** The data follows **

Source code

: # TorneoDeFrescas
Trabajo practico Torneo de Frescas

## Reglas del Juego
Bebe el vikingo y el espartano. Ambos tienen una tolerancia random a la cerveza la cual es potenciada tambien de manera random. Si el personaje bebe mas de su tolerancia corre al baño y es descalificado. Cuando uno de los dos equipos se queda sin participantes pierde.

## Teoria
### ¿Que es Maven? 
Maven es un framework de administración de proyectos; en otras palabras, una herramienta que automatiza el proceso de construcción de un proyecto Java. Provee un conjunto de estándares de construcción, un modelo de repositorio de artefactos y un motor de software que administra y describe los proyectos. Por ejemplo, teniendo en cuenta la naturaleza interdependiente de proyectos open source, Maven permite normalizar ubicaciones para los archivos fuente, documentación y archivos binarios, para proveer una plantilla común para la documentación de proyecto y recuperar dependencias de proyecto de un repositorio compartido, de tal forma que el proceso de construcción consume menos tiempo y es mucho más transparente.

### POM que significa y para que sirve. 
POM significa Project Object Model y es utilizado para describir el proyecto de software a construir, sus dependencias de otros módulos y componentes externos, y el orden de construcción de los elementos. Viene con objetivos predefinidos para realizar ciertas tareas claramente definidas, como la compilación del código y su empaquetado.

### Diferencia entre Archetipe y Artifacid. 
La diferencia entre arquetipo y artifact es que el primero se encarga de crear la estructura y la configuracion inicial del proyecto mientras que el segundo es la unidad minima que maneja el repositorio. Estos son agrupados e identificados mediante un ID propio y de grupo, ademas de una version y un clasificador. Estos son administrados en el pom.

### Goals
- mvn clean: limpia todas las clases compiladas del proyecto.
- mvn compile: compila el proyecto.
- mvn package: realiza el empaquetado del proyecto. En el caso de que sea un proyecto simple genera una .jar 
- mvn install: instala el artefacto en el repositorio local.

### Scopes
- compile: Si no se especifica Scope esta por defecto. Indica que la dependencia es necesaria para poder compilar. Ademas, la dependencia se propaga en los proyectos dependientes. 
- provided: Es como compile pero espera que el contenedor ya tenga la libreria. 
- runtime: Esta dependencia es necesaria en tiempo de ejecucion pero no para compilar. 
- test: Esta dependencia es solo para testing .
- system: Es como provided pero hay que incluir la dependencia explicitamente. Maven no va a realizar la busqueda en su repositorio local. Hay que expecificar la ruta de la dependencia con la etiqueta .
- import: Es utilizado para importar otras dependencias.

** End of The data **

▶ _Exercise description_: Print, exactly as they appear above, the lines running from the one with "- compile: Si" through the final line.

▶ _The answer_:
- compile: Si no se especifica Scope esta por defecto. Indica que la dependencia es necesaria para poder compilar. Ademas, la dependencia se propaga en los proyectos dependientes. 
- provided: Es como compile pero espera que el contenedor ya tenga la libreria. 
- runtime: Esta dependencia es necesaria en tiempo de ejecucion pero no para compilar. 
- test: Esta dependencia es solo para testing .
- system: Es como provided pero hay que incluir la dependencia explicitamente. Maven no va a realizar la busqueda en su repositorio local. Hay que expecificar la ruta de la dependencia con la etiqueta .
- import: Es utilizado para importar otras dependencias.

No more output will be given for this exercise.